In some other examples, the execution module 1310 may implement the actionable strategies based on approvals received from the user, when the actionable strategies include the optimal action(s) associated high risk. In some examples, the actions associated with the high risk may include tasks involving core systems, sensitive data, or changes that may have widespread impacts or effects across the entity or any other tasks that have strict regulations indicating necessity of the approvals from the user (e.g., in finance or healthcare industries). Therefore, the user may review the action(s) before implementation by reviewing the actionable strategies and assessing risks associated with the actionable strategies. Further, implementation of the actionable strategies based on the approvals from the user may prevent the user device 106 from applying any actions that may have unintended consequences.
In some examples, implementation of the actionable strategies based on the approvals from the user may be followed in accordance with approval workflows where changes are reviewed and authorized by relevant personnel. If no action has been taken by the user within a pre-defined timeframe, the execution module 1310 may send escalations or alerts for ensuring timely decision-making.

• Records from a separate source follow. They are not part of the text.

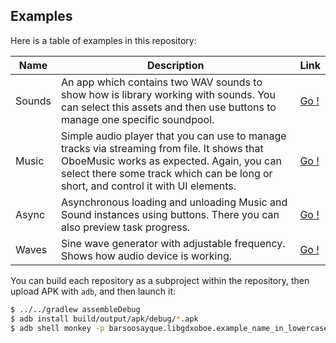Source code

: ## Examples

Here is a table of examples in this repository:

| Name | Description | Link |
|------|-------------|------|
| Sounds | An app which  contains two WAV sounds to show how is library working with sounds. You can select this assets and then use buttons to manage one specific soundpool. | [Go !](./examples/sounds) |
| Music | Simple audio player that you can use to manage tracks via streaming from file. It shows that OboeMusic works as expected. Again, you can select there some track which can be long or short, and control it with UI elements. | [Go !](./examples/music) |
| Async | Asynchronous loading and unloading Music and Sound instances using buttons. There you can also preview task progress. | [Go !](./examples/async) |
| Waves | Sine wave generator with adjustable frequency. Shows how audio device is working. | [Go !](./examples/waves) |

You can build each repository as a subproject within the repository, then upload APK with `adb`, and then launch it:

```bash
$ ../../gradlew assembleDebug
$ adb install build/output/apk/debug/*.apk
$ adb shell monkey -p barsoosayque.libgdxoboe.example_name_in_lowercase_here 1
```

In another example implementation, the execution module 1310 may monitor outcomes of the applied actions in the resource environment and ensure that the outcomes may align with expected results. The execution module 1310 may employ a feedback loop for continuously monitoring metrics related to performance, budget/cost, security, and other Key Performance Indicators after applying the actions. The monitored metrics may ensure that the applied actions may improve management of the resource as intended.
The execution module 1310 may also collect real-time data of the resource to determine the actual impact of the applied actions on the resource and compares with the results of the simulation performed using the iterative strategy engine 210 of the system 102. Based on the determined actual impact, the execution module 1310 may generate feedback for the system 102. The feedback may be used to improve future actionable strategies. If the actionable strategies generated by the system 102 do not produce desired outcome, the system 102 may learn from the feedback and use the feedback for generating accurate actionable strategies in future.
In some examples, based on the real-time data, if the execution module 1310 determines that the implemented actionable strategies negatively impacted the resource or deviate from the expected results, the execution module 1310 may generate an alert for the user or relevant stakeholders of the entity. Further, the execution module 1310 maintains the actionable strategies and a record of impacts or changes occurred in the resource environment due to the implemented actionable strategies in the database 1312.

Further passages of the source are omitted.